Shropshire Star

Plastic pixel art at Shrewsbury supermarket

We may be more inclined to put them in the recycling box than in the bin these days, but most of us still think little about what happens to all those plastic bottle tops after we thrown them away.

Published
Sara Mai who is demonstrating her plastic pixel art at the Participate Contemporary Artspace at the Riverside Shopping Centre in Shrewsbury.

By the looks of it, a fair few have ended up as part of a wide-ranging art project currently being shown off in a Shrewsbury shopping centre, especially for the Easter holidays.

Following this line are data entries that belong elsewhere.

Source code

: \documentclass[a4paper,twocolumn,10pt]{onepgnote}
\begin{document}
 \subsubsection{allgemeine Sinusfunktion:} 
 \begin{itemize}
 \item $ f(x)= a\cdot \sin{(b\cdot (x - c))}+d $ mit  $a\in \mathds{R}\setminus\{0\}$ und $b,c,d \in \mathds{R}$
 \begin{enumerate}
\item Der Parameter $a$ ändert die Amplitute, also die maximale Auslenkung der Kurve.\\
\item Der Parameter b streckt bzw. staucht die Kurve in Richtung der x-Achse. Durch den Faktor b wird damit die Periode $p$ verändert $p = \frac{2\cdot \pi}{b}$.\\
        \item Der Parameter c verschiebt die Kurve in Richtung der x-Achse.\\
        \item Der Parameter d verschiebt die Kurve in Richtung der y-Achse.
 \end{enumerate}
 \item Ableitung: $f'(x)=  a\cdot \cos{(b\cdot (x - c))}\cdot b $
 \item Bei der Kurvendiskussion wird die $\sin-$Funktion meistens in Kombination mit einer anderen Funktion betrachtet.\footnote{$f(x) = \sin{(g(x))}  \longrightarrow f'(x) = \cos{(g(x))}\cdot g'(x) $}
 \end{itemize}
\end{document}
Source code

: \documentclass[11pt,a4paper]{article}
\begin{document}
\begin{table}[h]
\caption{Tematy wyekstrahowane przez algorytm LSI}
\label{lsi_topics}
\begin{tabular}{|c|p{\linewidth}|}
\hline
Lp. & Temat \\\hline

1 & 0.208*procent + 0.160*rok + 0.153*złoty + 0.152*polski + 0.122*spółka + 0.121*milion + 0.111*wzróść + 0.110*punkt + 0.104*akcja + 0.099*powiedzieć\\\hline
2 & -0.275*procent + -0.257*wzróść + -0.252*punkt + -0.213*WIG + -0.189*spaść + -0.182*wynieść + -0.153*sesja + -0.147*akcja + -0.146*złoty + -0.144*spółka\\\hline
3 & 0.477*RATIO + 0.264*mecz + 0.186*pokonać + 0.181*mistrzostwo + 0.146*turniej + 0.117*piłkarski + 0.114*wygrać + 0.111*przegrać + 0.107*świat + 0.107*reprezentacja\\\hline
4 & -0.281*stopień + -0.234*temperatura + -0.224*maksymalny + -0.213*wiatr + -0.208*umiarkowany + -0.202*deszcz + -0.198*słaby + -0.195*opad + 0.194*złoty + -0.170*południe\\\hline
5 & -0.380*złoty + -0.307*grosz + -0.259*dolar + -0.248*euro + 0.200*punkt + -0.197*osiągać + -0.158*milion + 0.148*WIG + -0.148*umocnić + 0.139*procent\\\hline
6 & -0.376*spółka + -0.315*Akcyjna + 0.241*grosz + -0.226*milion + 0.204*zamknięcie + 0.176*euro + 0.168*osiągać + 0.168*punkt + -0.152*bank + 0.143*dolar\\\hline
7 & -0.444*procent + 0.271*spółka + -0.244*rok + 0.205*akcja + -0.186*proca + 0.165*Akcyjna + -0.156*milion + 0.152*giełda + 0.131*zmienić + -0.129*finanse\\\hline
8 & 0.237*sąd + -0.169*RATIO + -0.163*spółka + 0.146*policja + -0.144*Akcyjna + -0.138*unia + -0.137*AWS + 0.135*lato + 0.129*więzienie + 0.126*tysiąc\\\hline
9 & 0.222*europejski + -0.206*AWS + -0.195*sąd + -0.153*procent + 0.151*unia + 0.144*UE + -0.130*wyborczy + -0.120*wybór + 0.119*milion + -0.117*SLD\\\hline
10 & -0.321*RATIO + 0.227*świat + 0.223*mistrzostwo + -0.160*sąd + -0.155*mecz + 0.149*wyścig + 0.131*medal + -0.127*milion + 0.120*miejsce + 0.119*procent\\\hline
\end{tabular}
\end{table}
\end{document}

Make-shift board games, a 'stack the smoothie caps' competition and a bottle-top 'splash pit' to wade into are some of the things to have a go at as part of the Plastic Pixel Art installation, now on in the Riverside shopping arcade.

The exhibition is part of the ongoing work of Shrewsbury-based artist Sara Mai, who has been working with bottle tops for more than a decade, and it fills up a large swathe of the Participate Community Artspace, a former supermarket in the Riverside that has been converted into a gallery and workshop for local artists.

Sara is still the process of shifting through thousands of plastic bottle tops of all shapes, sizes and most importantly colours, from milk bottle to tops to fizzy pop caps, donated from various sources, not least from the waste transfer plant in Battlefield.

Sifting is happening at the exhibition, with 40mm tops sorted into seven colours, for use in decorative works and younger children's art, while 30mm tops are sorted in 36 colours for more complex "painting" works.

Pointing to rows of sorting trays, Sara said: "Those six blue trays can then be sorted into 60 different shades. The idea is to get a 'palette' ready for 'painting' with later this year."

The tops are used as "pixels" to build up pictures, mosaic-style, and Sara is hoping to tackle large-scale works during the Shrewsbury Open Studios season in June, and at the Meres and Mosses 'Merefest' festival in September, where she plans to create a floating landscape painting, depicting a panorama of the Mosses landscape.

But the focus is just as much on having a go and having fun, with members of the public encouraged to try making their own art or attempting to replicate painted pieces with the tops.

She said: “The 'have a go' plastic pixel art has been offered on tables, on floors, on fields and on pavements and provides opportunities for people of all ages and abilities to create art together. I provide a rainbow of colours and people get arty, happiness all round.”

There is also a competition to see how high Innocent smoothie caps can be stacked, with 61 – almost the height of an adult person – the current number to beat. At one end of the room there is also a seating area for children with a large bag of clean tops for to play with.

"I did that one for the children and the adults said they wanted one as well," said Sara, pointing to a huge bag full, with steps into it, that visitors are encouraged to wade into.

"It means you can experience what it's like to be a fish swimming through a sea of plastic."

The project, of course, has an ecological message, she said.

"It is to raise awareness of plastics getting into the water – and also to make sure this plastic doesn't get into the water by re-purposing it as an art material," she said.

Part of the exhibition also involves detailed interpretation boards tracing the history of plastic production and how to tell the difference between types of plastic, with six types, plus one other category for "other" identified by recyclers.

Plastic Pixel Art has supported a number of charity events in Shrewsbury as well attending festivals further afield. The exhibition is open Tuesday to Saturday until April 22.